Extension: This program offers an excellent opportunity for a listening activity in order to reflect on the power of music to make us feel different emotions. Have students draw (they can draw anything they’d like — abstract swirls, scribbles, or something more concrete) as they listen to each different song. Try changing the instrument (piano, voice, etc.) and have students reflect on how this may change what they draw.
For more advanced students, there are many ways to make use of Chrome Music Lab as well. For example, the Arpeggios program can be used to learn to identify chord quality (major or minor) as well as intervals within different chords.
How to Use: click on the different colours that each have corresponding note names on the colour wheel in order to hear an arpeggio in that key. The first page plays a basic arpeggio (do, re, mi, high do pattern), and if you click the arrow pointing to the right you can listen to more complex patterns.

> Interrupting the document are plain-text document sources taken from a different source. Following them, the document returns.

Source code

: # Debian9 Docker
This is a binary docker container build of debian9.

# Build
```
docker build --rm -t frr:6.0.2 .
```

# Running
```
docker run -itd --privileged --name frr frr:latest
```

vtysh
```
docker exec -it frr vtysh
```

Elements of Music to Explore: pitch, harmony, duration (change metronome in bottom right corner), timbre (switch the instruments). This program can be useful for ear training, especially if students are working towards formal exams such as those as the Royal Conservatory of Music.

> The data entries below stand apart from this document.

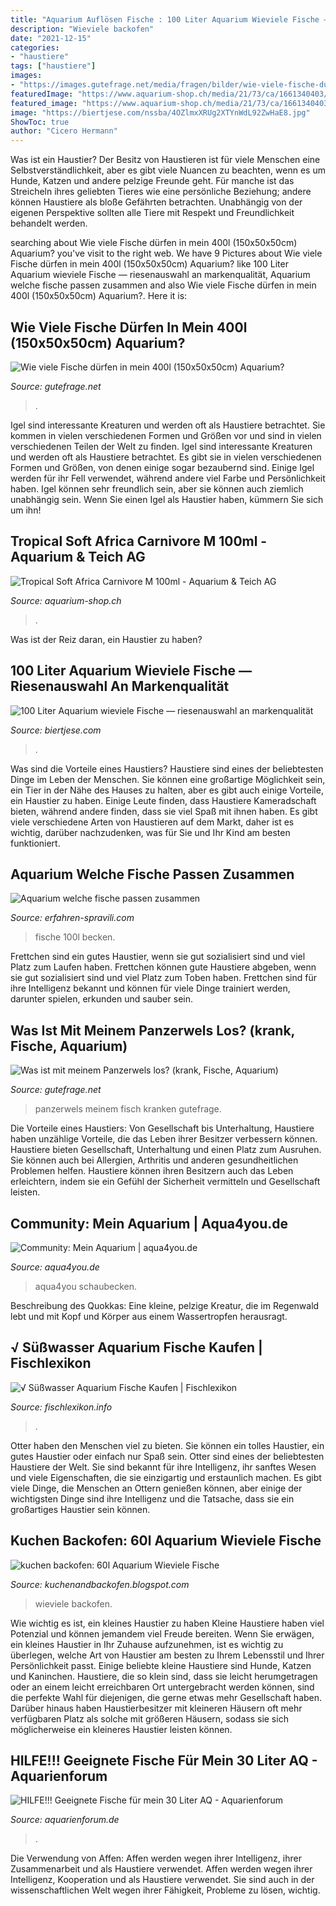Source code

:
```yaml
---
title: "Aquarium Auflösen Fische : 100 Liter Aquarium Wieviele Fische — Riesenauswahl An Markenqualität"
description: "Wieviele backofen"
date: "2021-12-15"
categories:
- "haustiere"
tags: ["haustiere"]
images:
- "https://images.gutefrage.net/media/fragen/bilder/wie-viele-fische-duerfen-in-mein-400l-150x50x50cm-aquarium/0_original.jpg?v=1535834346000"
featuredImage: "https://www.aquarium-shop.ch/media/21/73/ca/1661340403/tropical soft africa carnivore m.jpg"
featured_image: "https://www.aquarium-shop.ch/media/21/73/ca/1661340403/tropical soft africa carnivore m.jpg"
image: "https://biertjese.com/nssba/4OZlmxXRUg2XTYnWdL92ZwHaE8.jpg"
ShowToc: true
author: "Cicero Hermann"
---
```



Was ist ein Haustier?
Der Besitz von Haustieren ist für viele Menschen eine Selbstverständlichkeit, aber es gibt viele Nuancen zu beachten, wenn es um Hunde, Katzen und andere pelzige Freunde geht. Für manche ist das Streicheln ihres geliebten Tieres wie eine persönliche Beziehung; andere können Haustiere als bloße Gefährten betrachten. Unabhängig von der eigenen Perspektive sollten alle Tiere mit Respekt und Freundlichkeit behandelt werden.

	

		
searching about Wie viele Fische dürfen in mein 400l (150x50x50cm) Aquarium? you've visit to the right web. We have 9 Pictures about Wie viele Fische dürfen in mein 400l (150x50x50cm) Aquarium? like 100 Liter Aquarium wieviele Fische — riesenauswahl an markenqualität, Aquarium welche fische passen zusammen and also Wie viele Fische dürfen in mein 400l (150x50x50cm) Aquarium?. Here it is:
		
    
## Wie Viele Fische Dürfen In Mein 400l (150x50x50cm) Aquarium?

<img loading=lazy src="https://images.gutefrage.net/media/fragen/bilder/wie-viele-fische-duerfen-in-mein-400l-150x50x50cm-aquarium/0_original.jpg?v=1535834346000" onerror="this.onerror=null;this.src='https://tse4.mm.bing.net/th?id=OIP.9x74gknXqmHi2RuEzcfIygHaDm&amp;pid=15.1';" alt="Wie viele Fische dürfen in mein 400l (150x50x50cm) Aquarium?">

_Source: gutefrage.net_

>. 

	

Igel sind interessante Kreaturen und werden oft als Haustiere betrachtet. Sie kommen in vielen verschiedenen Formen und Größen vor und sind in vielen verschiedenen Teilen der Welt zu finden.
Igel sind interessante Kreaturen und werden oft als Haustiere betrachtet. Es gibt sie in vielen verschiedenen Formen und Größen, von denen einige sogar bezaubernd sind. Einige Igel werden für ihr Fell verwendet, während andere viel Farbe und Persönlichkeit haben. Igel können sehr freundlich sein, aber sie können auch ziemlich unabhängig sein. Wenn Sie einen Igel als Haustier haben, kümmern Sie sich um ihn!

    
## Tropical Soft Africa Carnivore M 100ml - Aquarium &amp; Teich AG

<img loading=lazy src="https://www.aquarium-shop.ch/media/21/73/ca/1661340403/tropical soft africa carnivore m.jpg" onerror="this.onerror=null;this.src='https://tse4.mm.bing.net/th?id=OIP.o2yClebWOuQitD90idWlSgHaHa&amp;pid=15.1';" alt="Tropical Soft Africa Carnivore M 100ml - Aquarium &amp; Teich AG">

_Source: aquarium-shop.ch_

>. 

	

Was ist der Reiz daran, ein Haustier zu haben?

    
## 100 Liter Aquarium Wieviele Fische — Riesenauswahl An Markenqualität

<img loading=lazy src="https://biertjese.com/nssba/4OZlmxXRUg2XTYnWdL92ZwHaE8.jpg" onerror="this.onerror=null;this.src='https://tse2.mm.bing.net/th?id=OIP.4ThjPyGkZ4ubKhLT0jo5JwAAAA&amp;pid=15.1';" alt="100 Liter Aquarium wieviele Fische — riesenauswahl an markenqualität">

_Source: biertjese.com_

>. 

	

Was sind die Vorteile eines Haustiers?
Haustiere sind eines der beliebtesten Dinge im Leben der Menschen. Sie können eine großartige Möglichkeit sein, ein Tier in der Nähe des Hauses zu halten, aber es gibt auch einige Vorteile, ein Haustier zu haben. Einige Leute finden, dass Haustiere Kameradschaft bieten, während andere finden, dass sie viel Spaß mit ihnen haben. Es gibt viele verschiedene Arten von Haustieren auf dem Markt, daher ist es wichtig, darüber nachzudenken, was für Sie und Ihr Kind am besten funktioniert.

    
## Aquarium Welche Fische Passen Zusammen

<img loading=lazy src="https://erfahren-spravili.com/zhnoxz/pR51RI_60bdxaIXeoxNwFAHaDd.jpg" onerror="this.onerror=null;this.src='https://tse1.mm.bing.net/th?id=OIP.9-m0v447ZohsmuG-l1pDXAAAAA&amp;pid=15.1';" alt="Aquarium welche fische passen zusammen">

_Source: erfahren-spravili.com_

>fische 100l becken. 

	

Frettchen sind ein gutes Haustier, wenn sie gut sozialisiert sind und viel Platz zum Laufen haben.
Frettchen können gute Haustiere abgeben, wenn sie gut sozialisiert sind und viel Platz zum Toben haben. Frettchen sind für ihre Intelligenz bekannt und können für viele Dinge trainiert werden, darunter spielen, erkunden und sauber sein.

    
## Was Ist Mit Meinem Panzerwels Los? (krank, Fische, Aquarium)

<img loading=lazy src="https://images.gutefrage.net/media/fragen/bilder/was-ist-mit-meinem-panzerwels-los/0_big.jpg?v=1314108819000" onerror="this.onerror=null;this.src='https://tse2.mm.bing.net/th?id=OIP._ztole1-er-tbG0Za-poaQHaFU&amp;pid=15.1';" alt="Was ist mit meinem Panzerwels los? (krank, Fische, Aquarium)">

_Source: gutefrage.net_

>panzerwels meinem fisch kranken gutefrage. 

	

Die Vorteile eines Haustiers: Von Gesellschaft bis Unterhaltung, Haustiere haben unzählige Vorteile, die das Leben ihrer Besitzer verbessern können.
Haustiere bieten Gesellschaft, Unterhaltung und einen Platz zum Ausruhen. Sie können auch bei Allergien, Arthritis und anderen gesundheitlichen Problemen helfen. Haustiere können ihren Besitzern auch das Leben erleichtern, indem sie ein Gefühl der Sicherheit vermitteln und Gesellschaft leisten.

    
## Community: Mein Aquarium | Aqua4you.de

<img loading=lazy src="http://www.aqua4you.de/images/mein_aquarium/gcbsoSMWlMW4.jpg" onerror="this.onerror=null;this.src='https://tse2.mm.bing.net/th?id=OIP.OTGIG66zKOg-Xguc_SFJyAHaFj&amp;pid=15.1';" alt="Community: Mein Aquarium | aqua4you.de">

_Source: aqua4you.de_

>aqua4you schaubecken. 

	

Beschreibung des Quokkas: Eine kleine, pelzige Kreatur, die im Regenwald lebt und mit Kopf und Körper aus einem Wassertropfen herausragt.

    
## √ Süßwasser Aquarium Fische Kaufen | Fischlexikon

<img loading=lazy src="https://i.pinimg.com/originals/7b/f0/03/7bf00334c6efab9eaa3146104773ac4a.jpg" onerror="this.onerror=null;this.src='https://tse3.mm.bing.net/th?id=OIP.Hr10PlyqhKcsIS8ir1xYVAHaE7&amp;pid=15.1';" alt="√ Süßwasser Aquarium Fische Kaufen | Fischlexikon">

_Source: fischlexikon.info_

>. 

	

Otter haben den Menschen viel zu bieten. Sie können ein tolles Haustier, ein gutes Haustier oder einfach nur Spaß sein.
Otter sind eines der beliebtesten Haustiere der Welt. Sie sind bekannt für ihre Intelligenz, ihr sanftes Wesen und viele Eigenschaften, die sie einzigartig und erstaunlich machen. Es gibt viele Dinge, die Menschen an Ottern genießen können, aber einige der wichtigsten Dinge sind ihre Intelligenz und die Tatsache, dass sie ein großartiges Haustier sein können.

    
## Kuchen Backofen: 60l Aquarium Wieviele Fische

<img loading=lazy src="https://i.ytimg.com/vi/5Wzrz1bDl5M/hqdefault.jpg" onerror="this.onerror=null;this.src='https://tse4.mm.bing.net/th?id=OIP.bDO9e1F6tm1K6H0hhnJt2gHaFj&amp;pid=15.1';" alt="kuchen backofen: 60l Aquarium Wieviele Fische">

_Source: kuchenandbackofen.blogspot.com_

>wieviele backofen. 

	

Wie wichtig es ist, ein kleines Haustier zu haben
Kleine Haustiere haben viel Potenzial und können jemandem viel Freude bereiten. Wenn Sie erwägen, ein kleines Haustier in Ihr Zuhause aufzunehmen, ist es wichtig zu überlegen, welche Art von Haustier am besten zu Ihrem Lebensstil und Ihrer Persönlichkeit passt. Einige beliebte kleine Haustiere sind Hunde, Katzen und Kaninchen. Haustiere, die so klein sind, dass sie leicht herumgetragen oder an einem leicht erreichbaren Ort untergebracht werden können, sind die perfekte Wahl für diejenigen, die gerne etwas mehr Gesellschaft haben. Darüber hinaus haben Haustierbesitzer mit kleineren Häusern oft mehr verfügbaren Platz als solche mit größeren Häusern, sodass sie sich möglicherweise ein kleineres Haustier leisten können.

    
## HILFE!!! Geeignete Fische Für Mein 30 Liter AQ - Aquarienforum

<img loading=lazy src="http://www.aquarienforum.de/forum/attachment.php?s=c9501b6c7b7d8dd7bf9b4944d174d338&amp;attachmentid=33597&amp;d=1304351922" onerror="this.onerror=null;this.src='https://tse2.mm.bing.net/th?id=OIP.Fw8XTOvNzcCDwQtVaz8PtQHaJ6&amp;pid=15.1';" alt="HILFE!!! Geeignete Fische für mein 30 Liter AQ - Aquarienforum">

_Source: aquarienforum.de_

>. 

	

Die Verwendung von Affen: Affen werden wegen ihrer Intelligenz, ihrer Zusammenarbeit und als Haustiere verwendet.
Affen werden wegen ihrer Intelligenz, Kooperation und als Haustiere verwendet. Sie sind auch in der wissenschaftlichen Welt wegen ihrer Fähigkeit, Probleme zu lösen, wichtig.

Exploration: Click on the different colours on the wheel and listen to the arpeggio. When you click some notes, the lines representing the arpeggio move up. What does that mean? You can also try changing the tempo (when the number on the metronome is higher, what changes about the pattern?) or change the instrument.
Extension: Play different arpeggios and have students guess the quality (major or minor). On the wheel, the capital letters play major chords whereas the lowercase letters play minor chords. Students can also practice identifying intervals within the arpeggios and other patterns.
Other Fun Musical Games
The possibilities for at home music learning are endless with the musical programs available online. Here are a few more resources to get started:
Guess the Instrument in the Orchestra Game: This game that also features many animals offers an exciting way for elementary students to learn about different instruments in an orchestra. It is interactive in that students get to listen to a sound and then guess which instrument made that sound. It offers a challenge but also gives students visual choices to select in case they are not familiar with some of the instruments.
Tenuto: This app is a version of the website musictheory.net that offers many theory exercises for students that would like to learn and practice concepts such as identifying intervals (the jump between two notes), reading notes on a staff, reading key signatures, writing chords, and more. The app costs $3.99 but offers a multitude of exercises that can be done on the go, or you can use the website for free. Both versions offer many of the same exercises and are extremely useful when preparing for formal music exams — I used Tenuto a lot when preparing for voice and piano exams with the Royal Conservatory. Many of the exercises are the same as tests that are done within music exams, so the program definitely helps students feel more prepared and confident going into an exam.
Musical Spinner: This is more of a create-your-own activity that can encourage students to make music and sing songs at home. Also featured on our online learning games blog post, this website can be used to create a virtual spinner that can be tailored to anything you can think of. At Oak Learners, we have been using a virtual music spinner in our music classes (here is the one I’ve made) which allows us to choose a song to sing in a fun and engaging way. Songs on the spinner can be tailored to the interests of each student, and you could even try making a similar spinner using coloured paper, a paper clip, and a push pin for a more hands-on experience.